CHICAGO—For the first time in four generations, the Raines family didn’t plant a single cotton seed last year. Chad Raines parked his tractor and rented out most of his Texas farmland to a neighbor.

Instead of plowing fields, Raines spent the year ferrying his flock of sheep to solar farms, to munch on the grass that grows around the gleaming panels. The deals he struck for this natural lawn-mowing service with five solar companies were more lucrative than growing cotton, he said.

“Cotton prices have been terrible for so long, I had to do something different,” said Raines, 52.

Sheep graze near solar panels in Haskell, Texas, U.S., December 2, 2024.

As US farmers grapple with soaring debt and slumping incomes, some crop producers are trading their tractors for flocks of sheep, and starting up solar grazing businesses to help make ends meet.

Sheep-herding for solar is one of the ways farmers are scrambling to diversify their income, as a multiyear slump in the US agricultural economy has hit crop producers particularly hard, economists said.

Sheep graze on a solar panel farm, which reached full capacity in July 2021, in Haskell, Texas, U.S. December 2, 2024.

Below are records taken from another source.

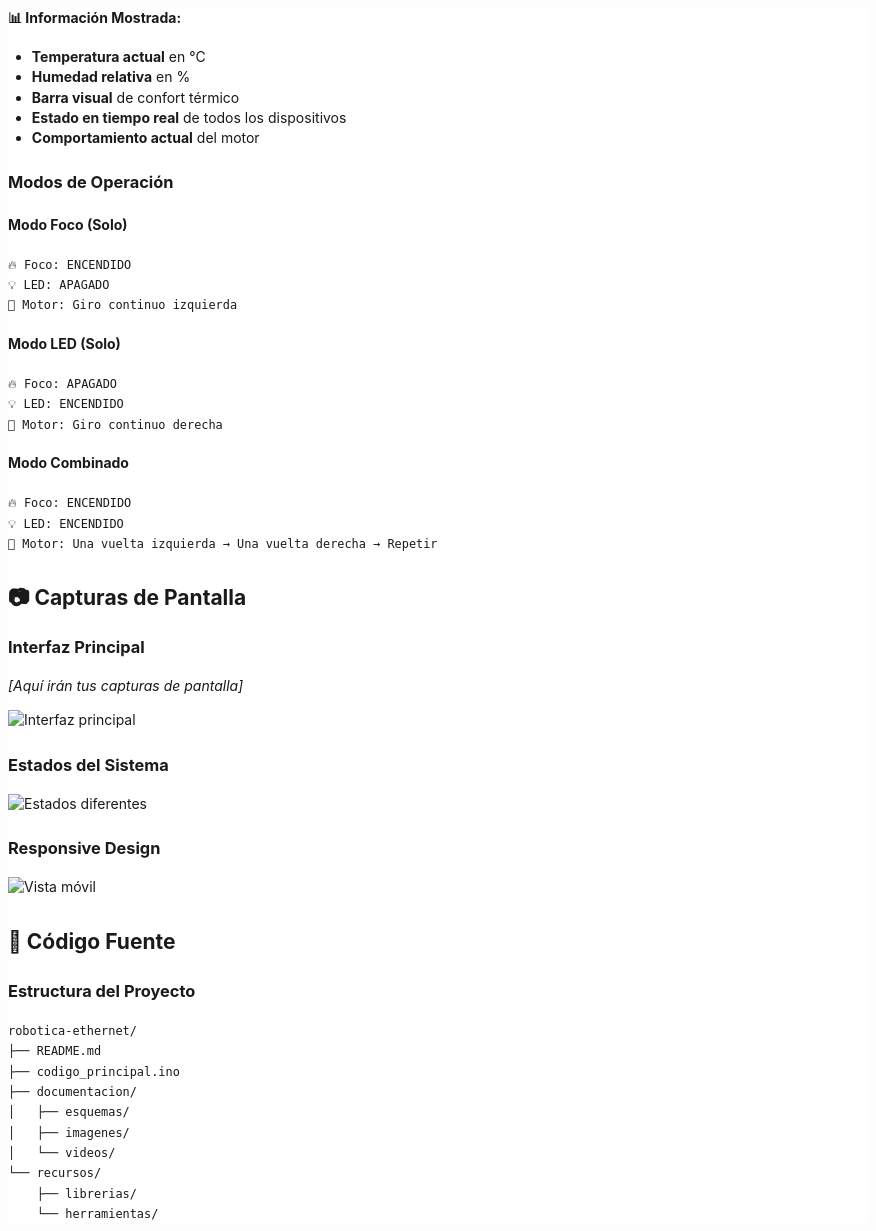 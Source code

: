 #### 📊 Información Mostrada:

- **Temperatura actual** en °C
- **Humedad relativa** en %
- **Barra visual** de confort térmico
- **Estado en tiempo real** de todos los dispositivos
- **Comportamiento actual** del motor

### Modos de Operación

#### Modo Foco (Solo)
```
🔥 Foco: ENCENDIDO
💡 LED: APAGADO
🔄 Motor: Giro continuo izquierda
```

#### Modo LED (Solo)  
```
🔥 Foco: APAGADO
💡 LED: ENCENDIDO
🔄 Motor: Giro continuo derecha
```

#### Modo Combinado
```
🔥 Foco: ENCENDIDO
💡 LED: ENCENDIDO  
🔄 Motor: Una vuelta izquierda → Una vuelta derecha → Repetir
```

## 📷 Capturas de Pantalla

### Interfaz Principal
*[Aquí irán tus capturas de pantalla]*

![Interfaz principal](ruta-captura-principal.png)

### Estados del Sistema
![Estados diferentes](ruta-captura-estados.png)

### Responsive Design
![Vista móvil](ruta-captura-movil.png)

## 💾 Código Fuente

### Estructura del Proyecto

```
robotica-ethernet/
├── README.md
├── codigo_principal.ino
├── documentacion/
│   ├── esquemas/
│   ├── imagenes/
│   └── videos/
└── recursos/
    ├── librerias/
    └── herramientas/
```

If Raines had raised cotton last year, his farm would have seen a $200,000 loss, he said. Making money farming sheep only for meat would be tough too. Instead, Raines cleared a profit of about $300,000, thanks to the solar sheep grazing payments and starting to sell lamb meat to a restaurant supplier, he said.

“Every expense I have, from the labor to the $2,000-a-month I spend a month on dog food for the guard dogs, is covered by solar,” said Raines, whose son came back to the farm to help.

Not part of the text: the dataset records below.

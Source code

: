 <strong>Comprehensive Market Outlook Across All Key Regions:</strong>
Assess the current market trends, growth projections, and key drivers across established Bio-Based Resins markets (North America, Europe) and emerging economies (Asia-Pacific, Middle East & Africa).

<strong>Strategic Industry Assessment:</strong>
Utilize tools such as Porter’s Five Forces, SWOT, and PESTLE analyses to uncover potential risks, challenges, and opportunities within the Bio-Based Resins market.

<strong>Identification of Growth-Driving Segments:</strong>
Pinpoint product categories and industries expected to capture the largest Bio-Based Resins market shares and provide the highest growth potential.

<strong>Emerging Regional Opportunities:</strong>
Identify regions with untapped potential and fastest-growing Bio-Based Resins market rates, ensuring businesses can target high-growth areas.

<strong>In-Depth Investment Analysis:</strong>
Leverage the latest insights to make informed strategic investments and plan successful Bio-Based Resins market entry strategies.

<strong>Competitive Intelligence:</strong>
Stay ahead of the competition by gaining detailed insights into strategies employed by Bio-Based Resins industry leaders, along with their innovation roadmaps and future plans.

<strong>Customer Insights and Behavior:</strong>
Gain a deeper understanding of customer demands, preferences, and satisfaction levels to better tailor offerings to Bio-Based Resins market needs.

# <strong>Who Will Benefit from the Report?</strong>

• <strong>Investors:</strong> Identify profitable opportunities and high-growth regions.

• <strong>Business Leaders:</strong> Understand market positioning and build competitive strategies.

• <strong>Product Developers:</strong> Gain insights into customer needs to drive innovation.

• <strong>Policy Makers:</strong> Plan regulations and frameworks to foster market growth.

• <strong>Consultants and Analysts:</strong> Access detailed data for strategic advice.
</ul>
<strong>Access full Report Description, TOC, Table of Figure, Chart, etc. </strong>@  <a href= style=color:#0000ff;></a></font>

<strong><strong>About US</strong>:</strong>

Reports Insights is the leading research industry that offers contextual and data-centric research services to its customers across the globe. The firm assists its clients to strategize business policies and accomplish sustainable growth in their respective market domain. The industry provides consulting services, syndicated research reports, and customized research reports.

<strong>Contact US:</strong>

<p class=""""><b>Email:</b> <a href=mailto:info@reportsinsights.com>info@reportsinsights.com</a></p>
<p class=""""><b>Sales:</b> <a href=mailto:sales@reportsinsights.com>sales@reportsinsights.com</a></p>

A sheep moves across the solar farm in Haskell, Texas, U.S. December 2, 2024. Chad Raines, the farmer and shepherd, rotates the sheep across the six different solar panel zones on the land.

But such opportunities may slow. President Donald Trump issued an executive order that, among other things, ends clean energy-related appropriated funds, which could impact a swath of clean energy incentives through the Inflation Reduction Act (IRA) in the future.

Crop farm blues

IRA funding has been frozen, as part of the Trump administration’s sweeping push to review all government grants and loans.

A recent court order led to some IRA funds being unfrozen, but many groups have reported still being unable to access them.

“Farmers and ranchers should not have to rely on far-left climate programs for grazing land or ‘economic lifelines,'” a USDA spokesperson said in an email statement to Reuters, adding the agency is focused on rural prosperity and is “putting a stop to spending that has nothing to do with agriculture.”

Chad Raines opens the gate to a solar panel zone in Haskell, Texas, U.S. December 2, 2024. This solar farm has six different solar panel zones on 1,800 acres of land.

US cotton future prices have slumped nearly 40 percent over the past two years, as hefty global stocks have overwhelmed global demand. US exports have dropped sharply, losing out to cheaper Brazilian supplies and falling Chinese demand, US Department of Agriculture data shows.

“The last three years have been brutal for Texas cotton growers,” said Louis Barbera, a managing partner at cotton broker VLM Commodities.

While US farm income overall is expected to improve this year, the upturn is being driven by high livestock prices and a massive boom in anticipated government aid from the American Relief Act of 2025, a USDA forecast in early February showed.

A sheep moves across the solar farm in Haskell, Texas, U.S. December 2, 2024. According to farmer Chad Raines, solar power companies were originally concerned that the sheep would eat the wires, but the sheep just eat the weeds and grass.

But when adjusted for inflation, corn and soybean farm businesses will see incomes at the lowest levels since 2010—even if producers receive that aid, said Jennifer Ifft, an agricultural economist at Kansas State University.

Farmers who rely heavily on debt to operate were slower to pay back their loans in 2024, and a growing number are selling assets to stay afloat, according to data from Federal Reserve Banks of Kansas City and Minneapolis.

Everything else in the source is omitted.